For the Love of the Green

Everyone wants to be green. But no one wants to let go of their own green. The cost of living in a more sustainable way when the cost of living continues to rise is inevitably changing consumer buying habits.

Walfried Lassar, director of the Ryder Center at Florida International University, raised an intriguing question at the Green Supply Chain Forum in Miami. Playing devil’s advocate, Lassar challenged attendees to consider whether the green consumer phenomenon was nothing more than a fad. If the buying public can afford to pay more for environmentally sensitive products now, he argued, does that not suppose tastes might change when discretionary income is scarce later?

Lassar’s observation was prescient. Of late, manufacturers and retailers are pondering that same question.

Clorox, for example, debuted its Green Works brand in 2008 as an environmentally sensitive cleaning line. Sales that year reached $100 million. However, Clorox spent only $1.4 million on advertising the brand in 2010— compared to more than $25 million in both 2008 and 2009.

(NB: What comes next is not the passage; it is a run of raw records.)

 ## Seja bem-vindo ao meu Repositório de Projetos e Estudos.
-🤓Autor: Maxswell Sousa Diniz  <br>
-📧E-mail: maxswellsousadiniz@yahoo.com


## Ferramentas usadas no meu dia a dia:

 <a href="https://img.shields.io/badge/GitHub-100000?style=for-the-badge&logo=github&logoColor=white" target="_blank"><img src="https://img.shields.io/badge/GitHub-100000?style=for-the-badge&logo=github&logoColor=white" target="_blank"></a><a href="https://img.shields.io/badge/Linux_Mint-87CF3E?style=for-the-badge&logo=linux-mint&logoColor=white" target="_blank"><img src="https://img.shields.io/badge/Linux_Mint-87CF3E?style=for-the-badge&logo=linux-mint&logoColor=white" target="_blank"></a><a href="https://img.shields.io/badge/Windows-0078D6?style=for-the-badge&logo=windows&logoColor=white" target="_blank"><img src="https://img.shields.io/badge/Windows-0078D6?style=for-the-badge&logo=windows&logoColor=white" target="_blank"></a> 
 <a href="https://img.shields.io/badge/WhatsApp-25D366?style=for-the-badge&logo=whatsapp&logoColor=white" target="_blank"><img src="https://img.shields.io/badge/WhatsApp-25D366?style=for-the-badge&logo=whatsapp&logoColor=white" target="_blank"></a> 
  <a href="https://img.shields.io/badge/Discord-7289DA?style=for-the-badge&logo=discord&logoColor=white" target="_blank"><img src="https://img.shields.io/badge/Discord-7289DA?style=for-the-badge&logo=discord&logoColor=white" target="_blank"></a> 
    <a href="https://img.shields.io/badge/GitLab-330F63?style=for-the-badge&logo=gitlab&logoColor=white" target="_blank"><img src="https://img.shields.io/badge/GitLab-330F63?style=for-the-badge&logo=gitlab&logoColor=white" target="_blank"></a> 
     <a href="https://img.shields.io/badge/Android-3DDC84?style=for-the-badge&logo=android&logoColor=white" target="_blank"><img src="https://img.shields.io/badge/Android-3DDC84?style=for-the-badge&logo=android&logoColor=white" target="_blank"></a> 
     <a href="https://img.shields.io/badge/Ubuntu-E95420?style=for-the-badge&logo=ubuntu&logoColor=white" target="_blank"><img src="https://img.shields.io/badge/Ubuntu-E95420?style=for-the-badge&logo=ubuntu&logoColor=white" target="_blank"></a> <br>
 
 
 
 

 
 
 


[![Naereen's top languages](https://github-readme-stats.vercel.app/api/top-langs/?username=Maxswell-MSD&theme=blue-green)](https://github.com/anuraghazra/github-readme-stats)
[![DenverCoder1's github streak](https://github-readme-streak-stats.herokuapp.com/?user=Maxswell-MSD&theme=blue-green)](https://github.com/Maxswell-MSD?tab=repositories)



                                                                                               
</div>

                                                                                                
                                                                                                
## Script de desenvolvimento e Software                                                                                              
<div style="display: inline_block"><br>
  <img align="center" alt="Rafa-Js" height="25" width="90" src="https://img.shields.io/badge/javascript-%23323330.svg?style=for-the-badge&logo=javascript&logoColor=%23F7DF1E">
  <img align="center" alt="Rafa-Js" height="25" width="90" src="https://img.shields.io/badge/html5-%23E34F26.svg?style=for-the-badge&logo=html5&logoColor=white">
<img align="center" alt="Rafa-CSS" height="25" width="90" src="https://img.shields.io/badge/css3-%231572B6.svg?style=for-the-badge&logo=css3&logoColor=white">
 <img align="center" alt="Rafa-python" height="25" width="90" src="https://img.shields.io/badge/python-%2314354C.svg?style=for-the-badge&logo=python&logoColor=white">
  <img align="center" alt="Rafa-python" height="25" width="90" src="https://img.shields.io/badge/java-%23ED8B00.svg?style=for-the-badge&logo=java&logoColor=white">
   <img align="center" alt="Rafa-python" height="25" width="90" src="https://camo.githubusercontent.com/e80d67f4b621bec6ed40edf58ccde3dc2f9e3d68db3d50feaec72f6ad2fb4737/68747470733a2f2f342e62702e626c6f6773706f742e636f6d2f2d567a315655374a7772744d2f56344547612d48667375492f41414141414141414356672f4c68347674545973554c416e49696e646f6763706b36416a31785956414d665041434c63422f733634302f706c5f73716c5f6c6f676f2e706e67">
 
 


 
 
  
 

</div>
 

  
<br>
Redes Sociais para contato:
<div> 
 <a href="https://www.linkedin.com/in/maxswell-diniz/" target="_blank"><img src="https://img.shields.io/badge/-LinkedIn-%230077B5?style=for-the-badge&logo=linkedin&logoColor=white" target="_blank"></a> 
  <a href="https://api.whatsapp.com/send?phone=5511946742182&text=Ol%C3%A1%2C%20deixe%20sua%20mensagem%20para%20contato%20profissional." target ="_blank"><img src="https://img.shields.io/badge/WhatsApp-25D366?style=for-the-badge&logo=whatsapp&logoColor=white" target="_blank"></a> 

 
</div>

Other companies, including Walmart, The Home Depot, and SC Johnson, have scaled back similar green initiatives. Why the change in behavior?

“Faced with direct or indirect customer pressure, companies react by moving forward with sustainability efforts… but the reverse is also true. When there is lack of customer pressure, sustainability efforts can stall,” according to SCM World’s Chief Supply Chain Officer Report 2011.

In retrospect, Lassar’s teasing presumption bears some truth. Sustainability’s fad appeal has lost luster and the supply chain is reacting to demand. While some forward-thinking CPG companies have made supply chain sustainability a strategic priority, others that have preyed on the consumer’s social conscience are struggling with buyer’s caprice— and lack of remorse.

Being green isn’t easy. Less than 30 percent of companies have visibility over immediate suppliers regarding environmental standards, reports the SCM World study.

But there is some positive news. Some leaders in the transportation and logistics sector are moving forward with green initiatives. Asset-heavy carriers, 3PLs, materials handling companies, and port authorities have been investing in sustainability as a means to reduce operational costs, eliminate emissions, ration energy consumption, and help customers increase transparency among their partners. They are empowering business process change deep within the supply chain rather than at the store shelf.

Inbound Logistics’ Green 75 Supply Chain Partners directory celebrates companies that understand the unyielding commitment and investment necessary to establish sustainability as a measure of supply chain excellence, and to change consumer and shipper behavior by making sustainability economic, and not an additional cost.

They do it for the love of the green.